- _Work to complete_
When a line in the listing below contains the word "each", return a copy of that line.

- _Source records_
────────────────────

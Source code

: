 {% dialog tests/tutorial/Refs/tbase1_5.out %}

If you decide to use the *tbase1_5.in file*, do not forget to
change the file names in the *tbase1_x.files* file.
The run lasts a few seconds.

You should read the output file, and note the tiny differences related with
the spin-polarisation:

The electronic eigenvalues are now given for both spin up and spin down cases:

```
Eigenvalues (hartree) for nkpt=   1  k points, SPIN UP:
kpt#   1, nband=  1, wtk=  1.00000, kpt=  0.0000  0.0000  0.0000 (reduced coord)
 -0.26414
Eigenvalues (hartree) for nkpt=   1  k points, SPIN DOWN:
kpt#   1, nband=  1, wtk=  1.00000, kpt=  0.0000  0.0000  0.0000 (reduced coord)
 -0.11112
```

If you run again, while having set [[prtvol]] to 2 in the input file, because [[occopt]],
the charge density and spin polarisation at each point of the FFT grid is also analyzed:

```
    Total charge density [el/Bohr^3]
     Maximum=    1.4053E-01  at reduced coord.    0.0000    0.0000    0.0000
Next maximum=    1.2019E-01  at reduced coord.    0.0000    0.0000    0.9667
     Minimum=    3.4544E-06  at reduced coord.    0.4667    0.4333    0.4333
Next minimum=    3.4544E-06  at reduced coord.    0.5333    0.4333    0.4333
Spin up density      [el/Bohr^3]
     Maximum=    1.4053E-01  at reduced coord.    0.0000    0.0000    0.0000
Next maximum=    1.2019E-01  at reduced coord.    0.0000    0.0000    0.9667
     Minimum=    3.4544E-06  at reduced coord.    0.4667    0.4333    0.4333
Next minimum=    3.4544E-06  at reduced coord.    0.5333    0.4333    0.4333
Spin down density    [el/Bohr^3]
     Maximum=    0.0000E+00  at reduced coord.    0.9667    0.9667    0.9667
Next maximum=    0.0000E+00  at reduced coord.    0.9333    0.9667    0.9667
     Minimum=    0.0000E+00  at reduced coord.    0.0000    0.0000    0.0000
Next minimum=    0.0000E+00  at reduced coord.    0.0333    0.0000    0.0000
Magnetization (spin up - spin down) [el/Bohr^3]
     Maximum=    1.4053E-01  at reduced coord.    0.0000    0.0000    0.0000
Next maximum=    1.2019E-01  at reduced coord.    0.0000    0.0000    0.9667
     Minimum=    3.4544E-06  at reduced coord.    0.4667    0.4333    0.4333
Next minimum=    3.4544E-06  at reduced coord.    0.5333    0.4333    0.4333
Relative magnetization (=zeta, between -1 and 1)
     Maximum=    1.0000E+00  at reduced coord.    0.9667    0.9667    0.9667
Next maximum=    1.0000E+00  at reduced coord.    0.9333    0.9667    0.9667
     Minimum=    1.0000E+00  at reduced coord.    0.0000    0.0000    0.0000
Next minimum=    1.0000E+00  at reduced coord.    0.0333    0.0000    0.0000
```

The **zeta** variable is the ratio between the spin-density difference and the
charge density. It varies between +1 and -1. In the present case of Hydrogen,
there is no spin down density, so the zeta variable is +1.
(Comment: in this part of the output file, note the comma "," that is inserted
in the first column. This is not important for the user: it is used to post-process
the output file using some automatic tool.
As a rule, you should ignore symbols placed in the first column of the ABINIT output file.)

────────────────────

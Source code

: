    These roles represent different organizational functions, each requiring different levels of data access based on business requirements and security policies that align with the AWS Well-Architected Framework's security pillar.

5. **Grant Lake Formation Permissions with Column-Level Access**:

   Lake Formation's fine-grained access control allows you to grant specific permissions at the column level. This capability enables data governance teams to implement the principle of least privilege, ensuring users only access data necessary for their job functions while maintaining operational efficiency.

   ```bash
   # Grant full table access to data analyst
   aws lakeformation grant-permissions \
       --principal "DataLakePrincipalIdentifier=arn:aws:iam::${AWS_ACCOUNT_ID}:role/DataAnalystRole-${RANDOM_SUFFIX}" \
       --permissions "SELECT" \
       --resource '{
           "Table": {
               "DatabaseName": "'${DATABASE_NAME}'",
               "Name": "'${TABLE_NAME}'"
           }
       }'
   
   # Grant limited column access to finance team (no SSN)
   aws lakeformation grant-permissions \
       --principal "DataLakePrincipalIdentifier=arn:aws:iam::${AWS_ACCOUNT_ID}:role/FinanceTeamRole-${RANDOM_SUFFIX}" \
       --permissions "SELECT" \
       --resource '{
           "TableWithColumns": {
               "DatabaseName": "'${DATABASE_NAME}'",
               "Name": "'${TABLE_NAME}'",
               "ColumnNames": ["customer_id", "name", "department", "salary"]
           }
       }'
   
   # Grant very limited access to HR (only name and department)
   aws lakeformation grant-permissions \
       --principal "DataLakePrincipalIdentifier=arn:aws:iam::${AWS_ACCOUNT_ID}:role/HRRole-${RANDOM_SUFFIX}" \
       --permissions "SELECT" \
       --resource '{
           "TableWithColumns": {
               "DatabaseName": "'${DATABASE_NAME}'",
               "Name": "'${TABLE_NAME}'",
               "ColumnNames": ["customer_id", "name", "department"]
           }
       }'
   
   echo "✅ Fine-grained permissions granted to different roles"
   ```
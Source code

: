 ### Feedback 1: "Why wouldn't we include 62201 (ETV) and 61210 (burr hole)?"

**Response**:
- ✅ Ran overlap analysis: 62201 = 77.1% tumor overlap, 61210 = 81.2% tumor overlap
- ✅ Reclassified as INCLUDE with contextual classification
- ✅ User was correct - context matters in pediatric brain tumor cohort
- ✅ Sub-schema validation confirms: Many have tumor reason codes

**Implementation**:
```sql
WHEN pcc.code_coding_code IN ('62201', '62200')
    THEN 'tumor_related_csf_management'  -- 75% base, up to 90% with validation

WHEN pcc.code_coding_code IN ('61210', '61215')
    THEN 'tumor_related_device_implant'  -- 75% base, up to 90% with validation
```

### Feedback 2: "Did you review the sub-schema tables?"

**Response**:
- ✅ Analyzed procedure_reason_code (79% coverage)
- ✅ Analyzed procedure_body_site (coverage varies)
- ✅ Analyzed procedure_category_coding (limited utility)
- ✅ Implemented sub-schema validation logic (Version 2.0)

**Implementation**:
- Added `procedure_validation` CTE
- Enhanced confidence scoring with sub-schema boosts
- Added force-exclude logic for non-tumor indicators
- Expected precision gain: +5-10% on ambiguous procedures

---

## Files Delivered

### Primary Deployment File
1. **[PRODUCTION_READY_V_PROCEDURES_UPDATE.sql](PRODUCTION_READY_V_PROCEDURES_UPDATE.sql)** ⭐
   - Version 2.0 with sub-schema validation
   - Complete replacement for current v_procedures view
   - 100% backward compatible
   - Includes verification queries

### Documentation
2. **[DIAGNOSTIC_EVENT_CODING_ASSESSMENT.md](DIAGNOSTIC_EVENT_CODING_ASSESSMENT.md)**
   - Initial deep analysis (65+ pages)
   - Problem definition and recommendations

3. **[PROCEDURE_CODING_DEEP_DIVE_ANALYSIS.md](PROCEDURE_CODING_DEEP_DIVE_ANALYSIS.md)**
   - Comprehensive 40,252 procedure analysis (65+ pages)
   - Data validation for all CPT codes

────────────────────

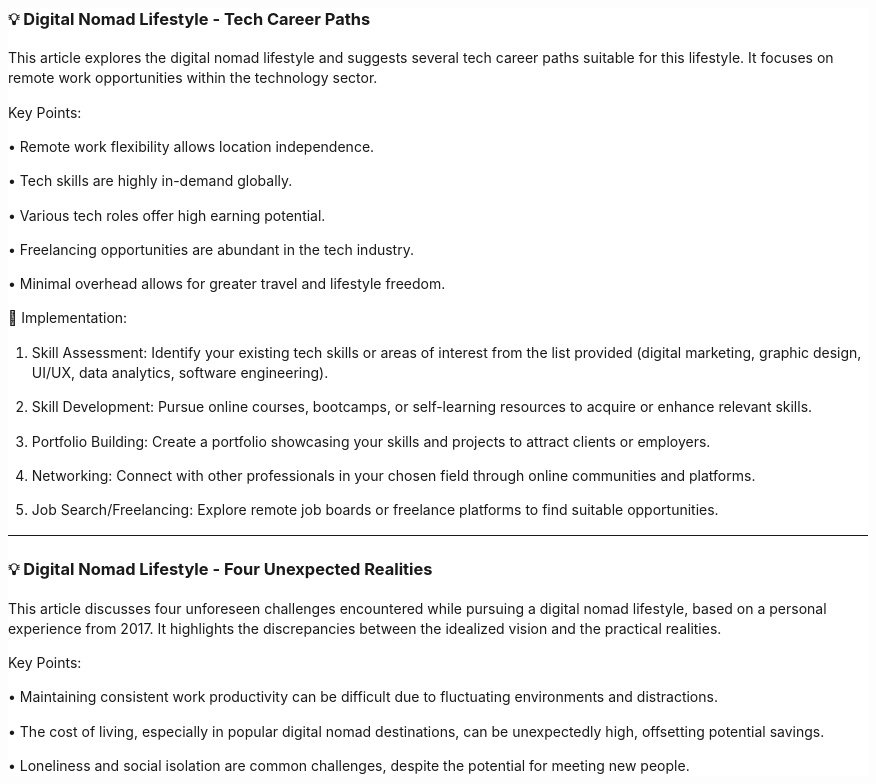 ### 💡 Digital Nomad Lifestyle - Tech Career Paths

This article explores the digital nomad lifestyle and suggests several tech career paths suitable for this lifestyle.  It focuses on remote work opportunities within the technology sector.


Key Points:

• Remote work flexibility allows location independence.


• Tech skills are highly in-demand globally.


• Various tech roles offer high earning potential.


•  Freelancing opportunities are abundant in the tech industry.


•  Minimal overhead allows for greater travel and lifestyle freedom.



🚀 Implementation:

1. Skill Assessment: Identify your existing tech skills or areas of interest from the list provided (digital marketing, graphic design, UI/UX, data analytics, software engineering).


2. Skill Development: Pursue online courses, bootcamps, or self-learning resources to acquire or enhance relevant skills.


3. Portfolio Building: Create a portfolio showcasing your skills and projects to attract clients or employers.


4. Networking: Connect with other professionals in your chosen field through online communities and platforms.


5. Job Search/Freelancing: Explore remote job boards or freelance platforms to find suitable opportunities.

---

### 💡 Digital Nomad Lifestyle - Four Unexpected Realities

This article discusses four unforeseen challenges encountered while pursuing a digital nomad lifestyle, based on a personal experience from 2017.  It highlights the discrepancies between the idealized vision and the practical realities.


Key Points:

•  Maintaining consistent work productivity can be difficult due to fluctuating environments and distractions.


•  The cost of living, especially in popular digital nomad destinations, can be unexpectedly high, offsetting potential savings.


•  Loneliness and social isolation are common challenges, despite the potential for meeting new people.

────────────────────

- _The answer_
the charge density and spin polarisation at each point of the FFT grid is also analyzed:
:    These roles represent different organizational functions, each requiring different levels of data access based on business requirements and security policies that align with the AWS Well-Architected Framework's security pillar.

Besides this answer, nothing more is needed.